Seguramente habría sido capaz de descubrir el paradero de Orlov. Era una chica con ingenio, de eso estaba seguro. Aunque su padre no se lo dijera claramente, ella sería capaz de hallar la fórmula para descubrir el secreto. El que le diera o no la información, ya era otra cuestión. Tenía también una gran fuerza de voluntad.
Ojalá…
Ojalá…, ¡pero eran tantos sus deseos! Ojalá no la hubiera engañado. Ojalá hubiera podido localizar a Orlov sin su ayuda. Ojalá los seres humanos no se convirtieran en príncipes, condes, káiseres y zares. Ojalá se hubiera casado con Lydia y hubiera conocido a Charlotte cuando era pequeña. Ojalá llegara a las cuatro en punto.
La mayoría de los cuadros no significaban nada para él: las escenas de sabor religioso, los retratos de presumidos mercaderes holandeses en sus hogares sin vida. Le gustaba la Alegoría de Bronzino, pero sólo por su tremenda sensualidad. El arte era un área de la experiencia humana por la que había pasado de largo. Quizás algún día Charlotte lo llevara al bosque para enseñarle las flores. Pero era poco probable. En primer lugar, porque tenía que seguir con vida los próximos días y escaparse tras dar muerte a Orlov. Y todo eso no era muy seguro. Y luego, porque debía seguir gozando del afecto de Charlotte a pesar de haberse servido de ella, de haberle mentido y de haber dado muerte a su primo. Todo ello rozaba lo imposible, pero aunque así ocurriese él buscaría la forma de entrevistarse con ella mientras esquivaba a la Policía… No, no había muchas posibilidades de verla después del asesinato. Pensó: «Aprovéchate ahora todo lo que puedas.» Eran las cuatro y media.
«No es que llegue tarde —dedujo descorazonado—; es que no puede venir. Confío en que no tenga problemas con Walden. Espero que no se haya arriesgado y la hayan descubierto.
Ojalá subiera corriendo la escalinata, agotada y casi sin aliento, con su sombrero algo ladeado y una expresión de ansiedad en su lindo rostro para oírle decir: "Siento muchísimo haberlo hecho esperar tanto, pero estaba…" El edificio parecía quedarse vacío. Félix se preguntó qué haría a continuación. Salió al exterior y bajó por la escalinata hasta la calle. No había señal de ella. Volvió a subir, y ya en la puerta le cortó el paso un empleado.
—Demasiado tarde, amigo —le dijo—. Vamos a cerrar.
Félix giró en redondo.
No podía aguardar en la escalinata con la esperanza de que al final llegase.

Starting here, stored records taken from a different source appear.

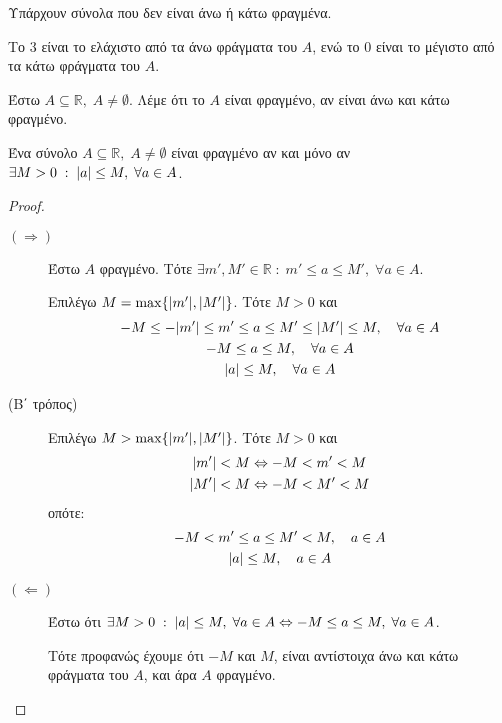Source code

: \documentclass[main.tex]{subfiles}
\begin{document}

\begin{rem}
\item {}
  \begin{myitemize}
    \item Υπάρχουν σύνολα που δεν είναι άνω ή κάτω φραγμένα.
    \item Το  $ 3 $ είναι το ελάχιστο από τα άνω φράγματα του $A$, ενώ το $ 0
  $ είναι το μέγιστο από τα κάτω φράγματα του $A$. 
  \end{myitemize}
\end{rem}


\begin{mydfnbox}
Έστω $ A \subseteq \mathbb{R}, \; A \neq \emptyset $. Λέμε ότι το $A$ 
είναι φραγμένο, αν είναι άνω και κάτω φραγμένο.
\end{mydfnbox}

\begin{mypropbox}
Ένα σύνολο $ A \subseteq \mathbb{R}, \; A \neq \emptyset $ είναι 
  φραγμένο αν και μόνο αν $ \exists M>0 \; : \; \abs{a} \leq M, \; 
\forall a \in A$.
\end{mypropbox}

\begin{proof}
\item {}
  \begin{description}
    \item [$ (\Rightarrow) $] Έστω $A$ φραγμένο. Τότε 
      $ \exists m',M' \in \mathbb{R} \; : \; m' \leq a \leq M', \; 
      \forall a \in A $.

      Επιλέγω $ M = \max \{ \abs{m'}, \abs{M'} \} $. Τότε $ M >0 $ και 
      \begin{gather*}
        -M \leq - \abs{m'} \leq m' \leq a \leq M' \leq \abs{M'} 
        \leq M, \quad \forall a \in A \\
        -M \leq a \leq M, \quad \forall a \in A \\
        \abs{a} \leq M, \quad \forall a \in A
      \end{gather*}

    \item [(Β΄ τρόπος)]
      Επιλέγω $ M > \max \{ \abs{m'}, \abs{M'} \} $. Τότε $ M >0 $ και 
      \begin{gather*}
        \abs{m'} < M \Leftrightarrow - M < m' < M \\
        \abs{M'} < M \Leftrightarrow -M < M' < M 
      \end{gather*}
      οπότε: 
      \begin{gather*}
        -M < m' \leq a \leq M' < M, \quad a \in A \\
        \abs{a} \leq M, \quad a \in A
      \end{gather*}

    \item [$ (\Leftarrow) $]
      Έστω ότι $ \exists M>0 \; : \; \abs{a} \leq M, \; \forall a \in 
      A \Leftrightarrow -M \leq a \leq M, \; \forall a \in A$. 

      Τότε προφανώς έχουμε ότι $-M $ και $ M $, 
      είναι αντίστοιχα άνω και κάτω φράγματα του $A$, και άρα $A$ 
      φραγμένο.
  \end{description} 
\end{proof}
\end{document}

Era demasiado arriesgado hacerlo allí, en Trafalgar Square. De todas formas, ya pasaban dos horas; ya no vendría.
Ya no vendría.
«Pensándolo bien —admitió Félix—, habrá decidido no colaborar conmigo, cosa, por otra parte, completamente lógica. ¿Y el que no haya venido ha sido tan sólo para no tener que decírmelo? Podía haber enviado una carta…» «Podía haber enviado una carta.» Ella tenía la dirección de Bridget. Podía haber enviado una carta.
Félix se dirigió hacia el Norte.
Caminó por las callejuelas de Theatreland y las tranquilas plazas de Bloomsbury. La temperatura estaba cambiando. Todo el tiempo que llevaba en Inglaterra había hecho calor y lucido el sol, y todavía no había visto llover. Pero hacía ya un día que la atmósfera se había vuelto agobiante, como preludiando tormenta.
«Me pregunto —pensó Félix— si me gustaría vivir en Bloomsbury, en esta atmósfera de próspera clase media, donde siempre hay comida suficiente y dinero bastante para gastar en libros. Pero después de la revolución derribaremos las verjas de los parques.» Le dolía la cabeza. No le había vuelto a doler desde su infancia. Ahora lo achacaba al aire de tormenta, pero era más bien la preocupación. «Después de la revolución —reflexionó— los dolores de cabeza quedarán prohibidos.» ¿Habría una carta de ella aguardándole en la casa de Bridget? Se imaginó lo que habría escrito: «Querido Mr. Kschesinski: lamento no haber podido acudir a nuestra cita de hoy. Atentamente, Lady Charlotte Walden.» No, seguramente no sería así. «Querido Félix: el príncipe Orlov se hospeda en casa del agregado naval ruso, en Wilton Place 25 A, tercer piso, habitación delantera izquierda.
Afectuosamente, su amiga Charlotte.» Algo así podría ser: «Querido padre: sí, ya sé la verdad. Pero "papá" me ha encerrado en mi cuarto. Por favor, ven a liberarme. Te quiere mucho tu hija, Charlotte Kschesinski.» ¡No seas tan rematadamente loco!
Llegó a Cork Street y echó un vistazo a uno y otro lado. No había policías vigilando la casa, ni obesos individuos de sencilla indumentaria leyendo el periódico frente a la taberna. Todo parecía seguro. Su corazón se animó. «Hay algo maravilloso —pensó— en una calurosa acogida por parte de una mujer, ya sea una joven esbelta como Charlotte, o una bruja gorda y vieja como Bridget. He pasado demasiado tiempo de mi vida con hombres… o solo.» Llamó a la puerta de Bridget. Mientras esperaba, miró hacia la ventana de su antigua habitación en el sótano y vio que tenía cortinas nuevas. Se abrió la puerta.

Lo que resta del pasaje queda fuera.